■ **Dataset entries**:
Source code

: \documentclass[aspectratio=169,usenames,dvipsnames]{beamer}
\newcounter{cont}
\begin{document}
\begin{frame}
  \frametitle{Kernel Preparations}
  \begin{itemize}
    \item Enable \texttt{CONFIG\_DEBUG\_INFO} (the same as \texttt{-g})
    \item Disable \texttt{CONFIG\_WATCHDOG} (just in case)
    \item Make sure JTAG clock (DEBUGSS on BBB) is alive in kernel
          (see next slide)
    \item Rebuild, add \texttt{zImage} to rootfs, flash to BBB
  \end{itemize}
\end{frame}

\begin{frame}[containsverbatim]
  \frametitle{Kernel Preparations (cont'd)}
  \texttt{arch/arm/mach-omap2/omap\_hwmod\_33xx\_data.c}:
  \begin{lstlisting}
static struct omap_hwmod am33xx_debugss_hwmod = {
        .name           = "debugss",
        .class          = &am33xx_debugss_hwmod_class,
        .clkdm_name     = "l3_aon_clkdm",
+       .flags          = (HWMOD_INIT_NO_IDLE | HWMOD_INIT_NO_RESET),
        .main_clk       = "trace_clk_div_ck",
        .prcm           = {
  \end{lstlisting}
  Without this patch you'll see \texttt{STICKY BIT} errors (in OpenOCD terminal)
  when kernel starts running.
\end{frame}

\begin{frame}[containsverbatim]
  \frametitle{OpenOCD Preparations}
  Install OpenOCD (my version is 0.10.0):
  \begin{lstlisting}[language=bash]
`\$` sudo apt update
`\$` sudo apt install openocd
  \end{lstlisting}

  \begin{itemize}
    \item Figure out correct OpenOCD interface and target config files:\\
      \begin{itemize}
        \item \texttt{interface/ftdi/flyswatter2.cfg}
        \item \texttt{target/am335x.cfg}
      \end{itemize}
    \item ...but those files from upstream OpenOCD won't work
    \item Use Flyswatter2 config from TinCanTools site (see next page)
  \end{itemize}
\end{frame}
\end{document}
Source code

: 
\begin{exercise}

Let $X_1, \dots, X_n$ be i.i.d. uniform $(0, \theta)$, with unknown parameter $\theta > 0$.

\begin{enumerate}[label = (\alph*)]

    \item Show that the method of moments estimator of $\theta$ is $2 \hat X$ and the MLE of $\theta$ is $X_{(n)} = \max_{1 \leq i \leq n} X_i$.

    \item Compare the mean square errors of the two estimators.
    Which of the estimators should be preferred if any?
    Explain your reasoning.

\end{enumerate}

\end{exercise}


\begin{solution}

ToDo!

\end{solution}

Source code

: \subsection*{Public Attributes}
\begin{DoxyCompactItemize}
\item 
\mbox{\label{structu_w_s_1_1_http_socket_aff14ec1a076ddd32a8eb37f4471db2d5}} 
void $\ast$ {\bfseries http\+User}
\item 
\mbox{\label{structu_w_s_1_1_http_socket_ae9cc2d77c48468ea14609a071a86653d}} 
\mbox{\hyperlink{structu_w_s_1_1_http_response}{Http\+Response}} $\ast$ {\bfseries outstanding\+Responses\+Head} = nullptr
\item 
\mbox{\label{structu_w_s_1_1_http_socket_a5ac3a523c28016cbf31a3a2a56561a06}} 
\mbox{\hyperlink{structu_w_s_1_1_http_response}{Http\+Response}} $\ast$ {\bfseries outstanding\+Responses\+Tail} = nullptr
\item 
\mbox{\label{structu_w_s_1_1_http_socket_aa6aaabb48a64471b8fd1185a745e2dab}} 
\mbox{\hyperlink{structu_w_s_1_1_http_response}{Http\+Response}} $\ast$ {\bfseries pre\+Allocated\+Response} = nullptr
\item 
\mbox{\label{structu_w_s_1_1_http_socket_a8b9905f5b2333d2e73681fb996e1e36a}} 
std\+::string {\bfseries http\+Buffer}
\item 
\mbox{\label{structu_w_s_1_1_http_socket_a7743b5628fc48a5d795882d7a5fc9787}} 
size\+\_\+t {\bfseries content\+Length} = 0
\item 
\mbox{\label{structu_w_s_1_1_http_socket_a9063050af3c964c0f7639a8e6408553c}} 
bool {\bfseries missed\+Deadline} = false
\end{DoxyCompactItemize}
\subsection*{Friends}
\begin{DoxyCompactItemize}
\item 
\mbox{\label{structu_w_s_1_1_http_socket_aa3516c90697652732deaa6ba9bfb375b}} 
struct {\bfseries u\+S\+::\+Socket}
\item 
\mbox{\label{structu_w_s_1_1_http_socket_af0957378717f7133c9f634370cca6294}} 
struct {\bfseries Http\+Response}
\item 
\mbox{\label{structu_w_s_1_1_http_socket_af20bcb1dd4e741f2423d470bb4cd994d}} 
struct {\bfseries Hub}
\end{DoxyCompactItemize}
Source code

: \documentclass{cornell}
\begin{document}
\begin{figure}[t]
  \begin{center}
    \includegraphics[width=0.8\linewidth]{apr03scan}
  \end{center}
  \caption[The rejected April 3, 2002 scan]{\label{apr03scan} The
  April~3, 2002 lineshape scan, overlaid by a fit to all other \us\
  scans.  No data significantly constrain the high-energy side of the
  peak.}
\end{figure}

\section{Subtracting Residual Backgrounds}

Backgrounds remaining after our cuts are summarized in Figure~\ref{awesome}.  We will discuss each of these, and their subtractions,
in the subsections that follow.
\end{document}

■ **TASK TO COMPLETE**: Using the entries above, find all lines with "interface". Copy them.

■ **REPLY**:
    \item Figure out correct OpenOCD interface and target config files:\\
        \item \texttt{interface/ftdi/flyswatter2.cfg}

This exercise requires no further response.